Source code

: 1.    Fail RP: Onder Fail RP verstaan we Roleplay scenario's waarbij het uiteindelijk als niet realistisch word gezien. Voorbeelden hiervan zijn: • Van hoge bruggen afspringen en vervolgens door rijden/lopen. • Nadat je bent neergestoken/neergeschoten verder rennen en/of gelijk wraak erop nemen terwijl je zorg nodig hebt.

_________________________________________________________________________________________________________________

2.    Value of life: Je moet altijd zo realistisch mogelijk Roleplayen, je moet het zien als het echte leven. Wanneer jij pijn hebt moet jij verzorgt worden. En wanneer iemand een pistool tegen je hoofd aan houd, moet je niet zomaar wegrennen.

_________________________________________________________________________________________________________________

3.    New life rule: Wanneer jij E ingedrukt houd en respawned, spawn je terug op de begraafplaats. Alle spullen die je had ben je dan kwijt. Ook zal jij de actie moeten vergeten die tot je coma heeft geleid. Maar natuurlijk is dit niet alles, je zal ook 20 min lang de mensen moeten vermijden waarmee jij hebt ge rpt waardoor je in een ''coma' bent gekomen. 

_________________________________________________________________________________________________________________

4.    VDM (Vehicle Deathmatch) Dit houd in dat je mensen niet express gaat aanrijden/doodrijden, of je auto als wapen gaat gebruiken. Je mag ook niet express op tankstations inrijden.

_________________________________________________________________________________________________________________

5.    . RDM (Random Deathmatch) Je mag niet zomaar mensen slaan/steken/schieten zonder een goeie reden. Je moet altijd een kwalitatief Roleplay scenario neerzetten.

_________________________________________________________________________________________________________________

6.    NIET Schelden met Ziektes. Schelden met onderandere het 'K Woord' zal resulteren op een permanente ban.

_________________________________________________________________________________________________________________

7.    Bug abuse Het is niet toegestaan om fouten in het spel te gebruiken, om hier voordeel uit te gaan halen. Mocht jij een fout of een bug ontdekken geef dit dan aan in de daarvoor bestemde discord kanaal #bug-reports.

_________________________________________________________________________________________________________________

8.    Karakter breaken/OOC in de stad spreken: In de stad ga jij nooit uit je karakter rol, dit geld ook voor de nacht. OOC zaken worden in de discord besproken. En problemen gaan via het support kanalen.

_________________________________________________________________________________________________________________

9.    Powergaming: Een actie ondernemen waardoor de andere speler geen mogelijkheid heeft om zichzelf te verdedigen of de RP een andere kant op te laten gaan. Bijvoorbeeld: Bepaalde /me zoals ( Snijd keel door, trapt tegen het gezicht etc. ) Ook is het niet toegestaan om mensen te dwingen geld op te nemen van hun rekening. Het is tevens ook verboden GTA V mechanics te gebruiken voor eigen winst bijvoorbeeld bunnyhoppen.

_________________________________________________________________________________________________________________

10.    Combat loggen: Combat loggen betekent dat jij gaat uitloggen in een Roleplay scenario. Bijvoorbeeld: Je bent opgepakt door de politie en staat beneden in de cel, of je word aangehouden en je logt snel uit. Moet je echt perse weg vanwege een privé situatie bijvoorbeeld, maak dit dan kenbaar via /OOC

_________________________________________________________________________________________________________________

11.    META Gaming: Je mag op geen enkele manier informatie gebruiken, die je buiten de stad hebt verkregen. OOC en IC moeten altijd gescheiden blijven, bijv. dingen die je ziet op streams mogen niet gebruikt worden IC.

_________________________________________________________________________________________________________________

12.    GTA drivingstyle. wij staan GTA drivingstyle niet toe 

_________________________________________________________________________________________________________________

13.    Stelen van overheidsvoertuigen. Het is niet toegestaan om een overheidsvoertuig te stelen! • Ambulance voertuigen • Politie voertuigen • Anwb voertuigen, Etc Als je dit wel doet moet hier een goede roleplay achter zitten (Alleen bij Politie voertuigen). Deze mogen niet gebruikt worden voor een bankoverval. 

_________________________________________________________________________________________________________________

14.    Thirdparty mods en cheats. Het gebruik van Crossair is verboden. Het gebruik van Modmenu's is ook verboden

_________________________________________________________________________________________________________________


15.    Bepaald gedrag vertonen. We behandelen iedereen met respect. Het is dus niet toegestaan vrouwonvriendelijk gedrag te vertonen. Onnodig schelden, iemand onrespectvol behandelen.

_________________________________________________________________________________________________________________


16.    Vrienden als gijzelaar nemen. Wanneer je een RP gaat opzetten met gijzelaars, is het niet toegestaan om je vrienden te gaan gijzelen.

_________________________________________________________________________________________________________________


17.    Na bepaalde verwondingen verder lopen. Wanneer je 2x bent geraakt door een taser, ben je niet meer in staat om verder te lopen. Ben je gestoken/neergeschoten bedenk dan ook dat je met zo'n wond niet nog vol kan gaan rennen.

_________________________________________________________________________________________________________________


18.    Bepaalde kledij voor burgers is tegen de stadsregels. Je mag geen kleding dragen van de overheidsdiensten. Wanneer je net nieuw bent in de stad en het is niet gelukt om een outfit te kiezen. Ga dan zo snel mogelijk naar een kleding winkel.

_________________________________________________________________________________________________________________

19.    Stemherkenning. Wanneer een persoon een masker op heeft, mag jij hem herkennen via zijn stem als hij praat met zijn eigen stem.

= TASK TO CARRY OUT =
Having located the line containing "kan gaan rennen.", set it down along with every line after it through the end of the data, reproducing each exactly.

= YOUR SOLUTION =
17.    Na bepaalde verwondingen verder lopen. Wanneer je 2x bent geraakt door een taser, ben je niet meer in staat om verder te lopen. Ben je gestoken/neergeschoten bedenk dan ook dat je met zo'n wond niet nog vol kan gaan rennen.

_________________________________________________________________________________________________________________


18.    Bepaalde kledij voor burgers is tegen de stadsregels. Je mag geen kleding dragen van de overheidsdiensten. Wanneer je net nieuw bent in de stad en het is niet gelukt om een outfit te kiezen. Ga dan zo snel mogelijk naar een kleding winkel.

_________________________________________________________________________________________________________________

19.    Stemherkenning. Wanneer een persoon een masker op heeft, mag jij hem herkennen via zijn stem als hij praat met zijn eigen stem.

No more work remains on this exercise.